_Exercise instructions_
Word for word, set down the entries below.

_Available data_
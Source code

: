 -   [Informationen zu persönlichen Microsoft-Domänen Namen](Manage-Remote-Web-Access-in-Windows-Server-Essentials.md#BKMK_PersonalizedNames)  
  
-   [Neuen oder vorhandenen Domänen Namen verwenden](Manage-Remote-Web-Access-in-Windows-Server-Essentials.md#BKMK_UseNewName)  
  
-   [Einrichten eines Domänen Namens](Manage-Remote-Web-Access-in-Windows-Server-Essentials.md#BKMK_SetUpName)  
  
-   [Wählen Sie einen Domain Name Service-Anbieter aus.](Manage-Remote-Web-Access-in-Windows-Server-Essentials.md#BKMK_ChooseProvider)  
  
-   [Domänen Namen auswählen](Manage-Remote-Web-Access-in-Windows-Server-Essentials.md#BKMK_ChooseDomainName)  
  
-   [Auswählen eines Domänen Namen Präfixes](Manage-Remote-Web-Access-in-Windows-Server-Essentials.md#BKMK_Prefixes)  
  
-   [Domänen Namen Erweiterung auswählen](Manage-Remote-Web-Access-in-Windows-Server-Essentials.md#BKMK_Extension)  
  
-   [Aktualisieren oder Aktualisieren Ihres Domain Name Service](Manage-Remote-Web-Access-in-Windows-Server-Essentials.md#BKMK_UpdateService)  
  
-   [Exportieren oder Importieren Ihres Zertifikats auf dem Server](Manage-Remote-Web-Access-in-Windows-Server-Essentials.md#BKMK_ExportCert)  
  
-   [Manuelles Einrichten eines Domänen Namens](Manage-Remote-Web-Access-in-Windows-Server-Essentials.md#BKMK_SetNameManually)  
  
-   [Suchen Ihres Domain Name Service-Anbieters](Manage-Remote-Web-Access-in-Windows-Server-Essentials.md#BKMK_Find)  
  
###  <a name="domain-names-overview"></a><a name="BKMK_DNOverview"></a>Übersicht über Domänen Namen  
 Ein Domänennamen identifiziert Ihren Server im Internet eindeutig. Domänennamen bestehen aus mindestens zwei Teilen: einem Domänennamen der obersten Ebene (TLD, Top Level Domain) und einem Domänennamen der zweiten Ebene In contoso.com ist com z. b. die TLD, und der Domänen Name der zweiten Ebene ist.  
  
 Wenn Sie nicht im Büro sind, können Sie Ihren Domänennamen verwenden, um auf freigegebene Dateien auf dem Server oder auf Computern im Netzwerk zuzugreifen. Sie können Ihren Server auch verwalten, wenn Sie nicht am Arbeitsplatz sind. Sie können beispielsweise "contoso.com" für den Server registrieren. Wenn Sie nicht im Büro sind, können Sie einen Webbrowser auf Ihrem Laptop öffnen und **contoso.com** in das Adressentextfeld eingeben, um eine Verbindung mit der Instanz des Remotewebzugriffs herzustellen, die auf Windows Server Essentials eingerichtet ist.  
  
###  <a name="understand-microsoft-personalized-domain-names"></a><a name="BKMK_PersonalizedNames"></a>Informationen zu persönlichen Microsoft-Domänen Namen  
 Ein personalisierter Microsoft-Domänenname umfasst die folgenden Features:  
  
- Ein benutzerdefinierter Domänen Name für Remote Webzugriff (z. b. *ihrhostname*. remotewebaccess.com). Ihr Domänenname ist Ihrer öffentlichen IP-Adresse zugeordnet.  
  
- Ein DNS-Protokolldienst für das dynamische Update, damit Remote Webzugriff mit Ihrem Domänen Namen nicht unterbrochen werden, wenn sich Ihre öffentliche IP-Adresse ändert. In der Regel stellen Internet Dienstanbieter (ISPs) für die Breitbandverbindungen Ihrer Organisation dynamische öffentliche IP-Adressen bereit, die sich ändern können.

_Answer to this problem_
Source code

: -   [Informationen zu persönlichen Microsoft-Domänen Namen](Manage-Remote-Web-Access-in-Windows-Server-Essentials.md#BKMK_PersonalizedNames)  
  
-   [Neuen oder vorhandenen Domänen Namen verwenden](Manage-Remote-Web-Access-in-Windows-Server-Essentials.md#BKMK_UseNewName)  
  
-   [Einrichten eines Domänen Namens](Manage-Remote-Web-Access-in-Windows-Server-Essentials.md#BKMK_SetUpName)  
  
-   [Wählen Sie einen Domain Name Service-Anbieter aus.](Manage-Remote-Web-Access-in-Windows-Server-Essentials.md#BKMK_ChooseProvider)  
  
-   [Domänen Namen auswählen](Manage-Remote-Web-Access-in-Windows-Server-Essentials.md#BKMK_ChooseDomainName)  
  
-   [Auswählen eines Domänen Namen Präfixes](Manage-Remote-Web-Access-in-Windows-Server-Essentials.md#BKMK_Prefixes)  
  
-   [Domänen Namen Erweiterung auswählen](Manage-Remote-Web-Access-in-Windows-Server-Essentials.md#BKMK_Extension)  
  
-   [Aktualisieren oder Aktualisieren Ihres Domain Name Service](Manage-Remote-Web-Access-in-Windows-Server-Essentials.md#BKMK_UpdateService)  
  
-   [Exportieren oder Importieren Ihres Zertifikats auf dem Server](Manage-Remote-Web-Access-in-Windows-Server-Essentials.md#BKMK_ExportCert)  
  
-   [Manuelles Einrichten eines Domänen Namens](Manage-Remote-Web-Access-in-Windows-Server-Essentials.md#BKMK_SetNameManually)  
  
-   [Suchen Ihres Domain Name Service-Anbieters](Manage-Remote-Web-Access-in-Windows-Server-Essentials.md#BKMK_Find)  
  
###  <a name="domain-names-overview"></a><a name="BKMK_DNOverview"></a>Übersicht über Domänen Namen  
 Ein Domänennamen identifiziert Ihren Server im Internet eindeutig. Domänennamen bestehen aus mindestens zwei Teilen: einem Domänennamen der obersten Ebene (TLD, Top Level Domain) und einem Domänennamen der zweiten Ebene In contoso.com ist com z. b. die TLD, und der Domänen Name der zweiten Ebene ist.  
  
 Wenn Sie nicht im Büro sind, können Sie Ihren Domänennamen verwenden, um auf freigegebene Dateien auf dem Server oder auf Computern im Netzwerk zuzugreifen. Sie können Ihren Server auch verwalten, wenn Sie nicht am Arbeitsplatz sind. Sie können beispielsweise "contoso.com" für den Server registrieren. Wenn Sie nicht im Büro sind, können Sie einen Webbrowser auf Ihrem Laptop öffnen und **contoso.com** in das Adressentextfeld eingeben, um eine Verbindung mit der Instanz des Remotewebzugriffs herzustellen, die auf Windows Server Essentials eingerichtet ist.  
  
###  <a name="understand-microsoft-personalized-domain-names"></a><a name="BKMK_PersonalizedNames"></a>Informationen zu persönlichen Microsoft-Domänen Namen  
 Ein personalisierter Microsoft-Domänenname umfasst die folgenden Features:  
  
- Ein benutzerdefinierter Domänen Name für Remote Webzugriff (z. b. *ihrhostname*. remotewebaccess.com). Ihr Domänenname ist Ihrer öffentlichen IP-Adresse zugeordnet.  
  
- Ein DNS-Protokolldienst für das dynamische Update, damit Remote Webzugriff mit Ihrem Domänen Namen nicht unterbrochen werden, wenn sich Ihre öffentliche IP-Adresse ändert. In der Regel stellen Internet Dienstanbieter (ISPs) für die Breitbandverbindungen Ihrer Organisation dynamische öffentliche IP-Adressen bereit, die sich ändern können.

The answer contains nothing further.